In der Welt der Zukunft hat sich sehr wenig verändert. Die Luftverschmutzung, zumindest in London, haben die Menschen nicht wirklich in den Griff bekommen. Aber dennoch gibt es einige interessante Entwicklungen und vor allem Superheld:innen, die sogar einen eigenen Club haben. Unter ihnen ist auch Dragman, Protagonist der neuen Graphic Novel von Steven Appleby.

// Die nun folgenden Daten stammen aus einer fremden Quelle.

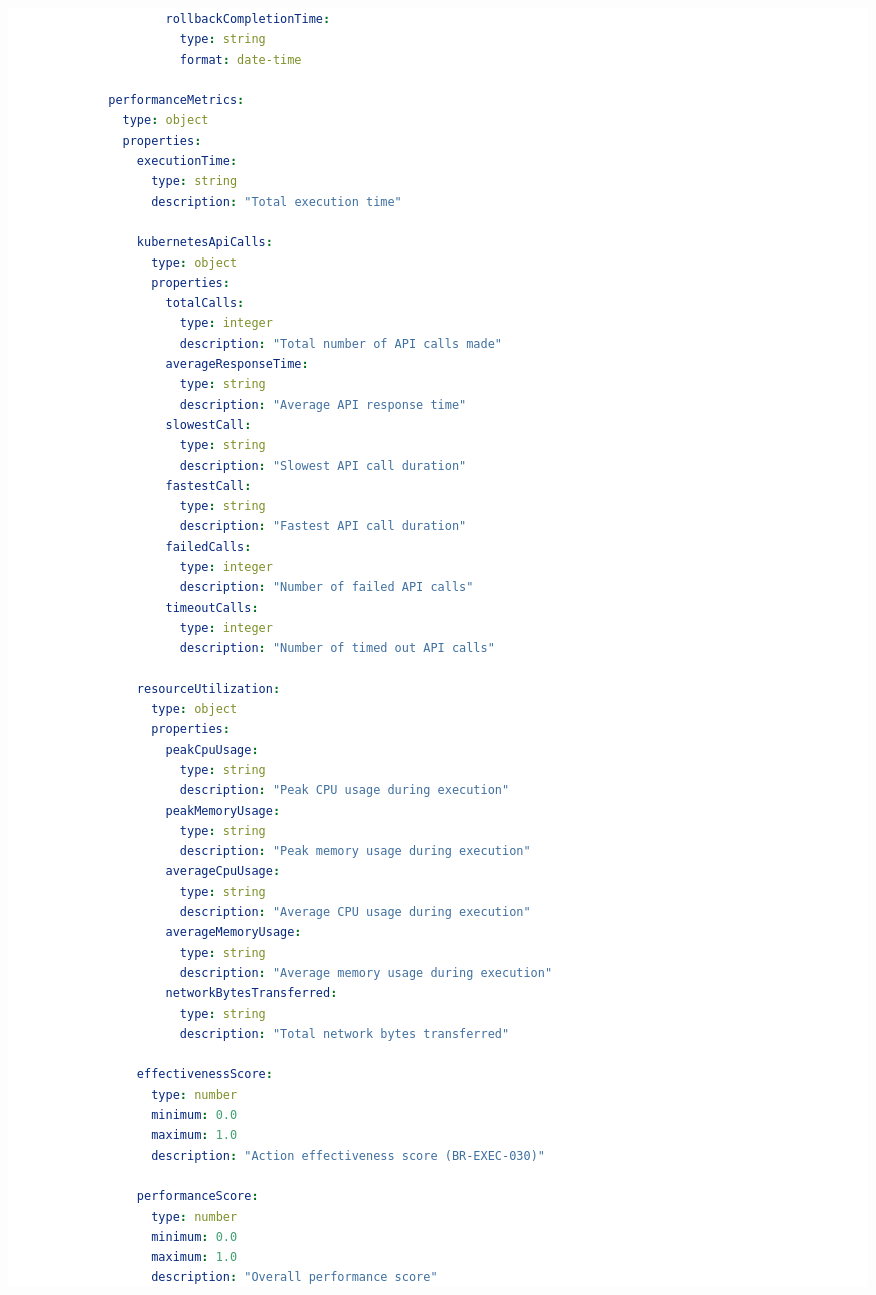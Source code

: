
 ```yaml
                      rollbackCompletionTime:
                        type: string
                        format: date-time

              performanceMetrics:
                type: object
                properties:
                  executionTime:
                    type: string
                    description: "Total execution time"

                  kubernetesApiCalls:
                    type: object
                    properties:
                      totalCalls:
                        type: integer
                        description: "Total number of API calls made"
                      averageResponseTime:
                        type: string
                        description: "Average API response time"
                      slowestCall:
                        type: string
                        description: "Slowest API call duration"
                      fastestCall:
                        type: string
                        description: "Fastest API call duration"
                      failedCalls:
                        type: integer
                        description: "Number of failed API calls"
                      timeoutCalls:
                        type: integer
                        description: "Number of timed out API calls"

                  resourceUtilization:
                    type: object
                    properties:
                      peakCpuUsage:
                        type: string
                        description: "Peak CPU usage during execution"
                      peakMemoryUsage:
                        type: string
                        description: "Peak memory usage during execution"
                      averageCpuUsage:
                        type: string
                        description: "Average CPU usage during execution"
                      averageMemoryUsage:
                        type: string
                        description: "Average memory usage during execution"
                      networkBytesTransferred:
                        type: string
                        description: "Total network bytes transferred"

                  effectivenessScore:
                    type: number
                    minimum: 0.0
                    maximum: 1.0
                    description: "Action effectiveness score (BR-EXEC-030)"

                  performanceScore:
                    type: number
                    minimum: 0.0
                    maximum: 1.0
                    description: "Overall performance score"
```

Dragman ist kein gewöhnlicher Superheld. Denn er kann seine Superkraft, das Fliegen, nur dann gebrauchen, wenn er Frauenkleider trägt. August Crimp, wie der Held mit bürgerlichem Namen heißt, trägt seit seiner Kindheit gerne Kleider und entdeckt bald, dass er fliegen kann. Als eines Tages ein Mädchen vom Dach des Londoner Kunstmuseums stürzt und von den Superhelden gerade niemand in der Nähe ist, führt das zu August Crimps Outing als Superheld:in Dragman. Gemeinsam mit Dog Girl, einem Mädchen, dass Super-Schnüffelkräfte hat und sich in einen Hund verwandeln kann, bestreitet Dragman die ersten Rettungsaktionen als Superheld:in, bis zum Tag der Prüfung des Superheldenstatus. Hier scheitert er an seinem Antagonist The Fist, einem sehr unangenehmen Macho-Superhelden. Daraufhin hängt Dragman seine Superheldenkarriere an den Nagel.
Die Seele als Ware
Drei Jahre später ist August Crimp glücklicher Familienvater, der seiner Frau sein frühes Leben aber verheimlicht. Diese hat nämlich panische Angst vor Superheld:innen, nachdem ihre Eltern bei einem Einsatz des Narren, eines weiteren Superhelden, getötet wurden. Er verheimlicht seiner Frau zunächst auch, dass er sich gerne Frauenkleider anzieht, da er sich damit schräg und daneben fühlt.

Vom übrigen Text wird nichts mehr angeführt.